Needless to say, it is the natural world, its rocks, trees, animals, and flowing water, that occupies most of Bertha’s frame. Human beings, by contrast, are almost always observed from a distance: fragile creatures wandering aimlessly through a landscape that neither acknowledges nor accommodates them. Billions of minor gods adrift in a universe indifferent to their existence, yet painfully aware that they have been left to fend for themselves. If Against Nature ultimately becomes a profane, or, perhaps more fittingly, an all-too-human meditation on the religious experience of love, it is because love itself can never be experienced here without first being contaminated by our own capacity for wrongdoing. Salvation is impossible precisely because there is no God left to offer the sacrifice. We are the gods now. Bertha’s characters can therefore experience only the emptiness of the human condition and the violence humankind unleashes in its futile attempt to escape it.

This becomes clear through two questions the film quietly poses: Why do we feel so alien to this world? And who, or what, has taught us to hate it so deeply? If the same God created both humanity and the world it inhabits, should we not feel at home within His creation rather than estranged from it?

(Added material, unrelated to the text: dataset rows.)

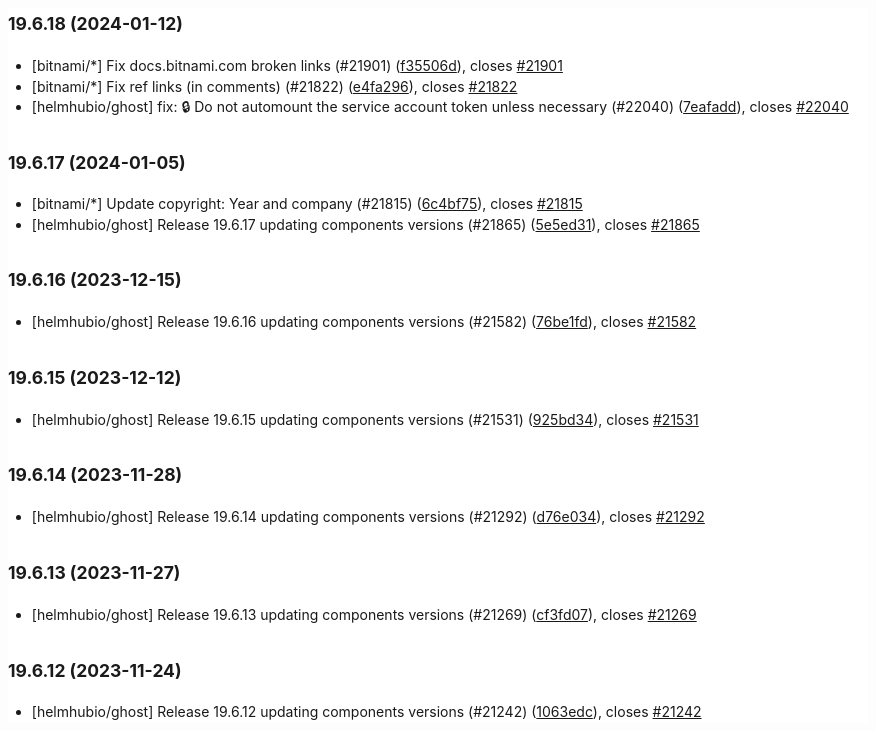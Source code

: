 ## <small>19.6.18 (2024-01-12)</small>

* [bitnami/*] Fix docs.bitnami.com broken links (#21901) ([f35506d](https://github.com/helmhub-io/charts/commit/f35506d2dadee4f097986e7792df1f53ab215b5d)), closes [#21901](https://github.com/helmhub-io/charts/issues/21901)
* [bitnami/*] Fix ref links (in comments) (#21822) ([e4fa296](https://github.com/helmhub-io/charts/commit/e4fa296106b225cf8c82445727c675c7c725e380)), closes [#21822](https://github.com/helmhub-io/charts/issues/21822)
* [helmhubio/ghost] fix: :lock: Do not automount the service account token unless necessary (#22040) ([7eafadd](https://github.com/helmhub-io/charts/commit/7eafadd31b4d8f171eaa72259ea9d61190c75baf)), closes [#22040](https://github.com/helmhub-io/charts/issues/22040)

## <small>19.6.17 (2024-01-05)</small>

* [bitnami/*] Update copyright: Year and company (#21815) ([6c4bf75](https://github.com/helmhub-io/charts/commit/6c4bf75dec58fc7c9aee9f089777b1a858c17d5b)), closes [#21815](https://github.com/helmhub-io/charts/issues/21815)
* [helmhubio/ghost] Release 19.6.17 updating components versions (#21865) ([5e5ed31](https://github.com/helmhub-io/charts/commit/5e5ed31c413b430888dcb133122e56690a6f26a4)), closes [#21865](https://github.com/helmhub-io/charts/issues/21865)

## <small>19.6.16 (2023-12-15)</small>

* [helmhubio/ghost] Release 19.6.16 updating components versions (#21582) ([76be1fd](https://github.com/helmhub-io/charts/commit/76be1fd7f0f40db65b25d5617cfb987f25434da0)), closes [#21582](https://github.com/helmhub-io/charts/issues/21582)

## <small>19.6.15 (2023-12-12)</small>

* [helmhubio/ghost] Release 19.6.15 updating components versions (#21531) ([925bd34](https://github.com/helmhub-io/charts/commit/925bd344a1eda8e517226dcb763ef6e3d441fd63)), closes [#21531](https://github.com/helmhub-io/charts/issues/21531)

## <small>19.6.14 (2023-11-28)</small>

* [helmhubio/ghost] Release 19.6.14 updating components versions (#21292) ([d76e034](https://github.com/helmhub-io/charts/commit/d76e034bb11e496cad67f74771eeddae582df4b7)), closes [#21292](https://github.com/helmhub-io/charts/issues/21292)

## <small>19.6.13 (2023-11-27)</small>

* [helmhubio/ghost] Release 19.6.13 updating components versions (#21269) ([cf3fd07](https://github.com/helmhub-io/charts/commit/cf3fd078776d7bcb4bccd34c3e3eb0239786b739)), closes [#21269](https://github.com/helmhub-io/charts/issues/21269)

## <small>19.6.12 (2023-11-24)</small>

* [helmhubio/ghost] Release 19.6.12 updating components versions (#21242) ([1063edc](https://github.com/helmhub-io/charts/commit/1063edca810667959ca8b21a113c878a6fd19449)), closes [#21242](https://github.com/helmhub-io/charts/issues/21242)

Bertha’s observational method unfolds through a succession of fragments which, taken together, gradually construct the film’s central argument: brutality is the only language we truly know. After all, if each of us has become a minor god, the history of gods has never been one of peaceful coexistence. We refrain from killing not because violence is foreign to us, but because we know, with equal certainty, that we ourselves can be killed at any moment. Violence, then, possesses no ontology of its own. It is neither an external force nor an autonomous being waiting to seize us. It is our nature and, as Against Nature relentlessly suggests, maybe the real proof of our very existence.

Perhaps the clearest way to understand the relationship between humanity and violence in Bertha’s film is through a dialogue with the figure of the witness in Italian philosopher Giorgio Agamben’s work. For Agamben, the true witness to catastrophe is not the survivor who lives to recount it, but the one who never returns. The ultimate testimony lies not in the story that can still be told, but in disappearance itself, in death, which exposes the impossibility of narrating senseless violence from within it. Bertha seems acutely aware of this paradox. By fragmenting his narrative, he refuses not only to justify the acts of violence his characters commit but even to explain them. Violence simply erupts, stripped of psychology or causality, as though explanation itself would betray its essential incomprehensibility.

It is within this fractured structure that Jonás (Jonathan Zárate) returns to the countryside to work as a stonemason. Religion quietly permeates both his life and that of his family. People till the land, dance, tend to animals, slaughter them, and bow their heads in prayer before meals. A grieving couple buries the body of their child beneath a pile of stones. These are not scenes arranged into a conventional narrative but fragments of a harsh existence, observed one after another with almost ethnographic patience. Time passes almost imperceptibly, carrying everything toward the same inevitable end. It is difficult not to think here of how Cormac McCarthy describes the slowly encroaching end of the world in The Road: “Nights dark beyond darkness and the days more gray each one than what had gone before. Like the onset of some cold glaucoma dimming away the world”. That is, the world ends without fanfare or ceremony, for only we ever knew we existed. The universe, after all, never cared.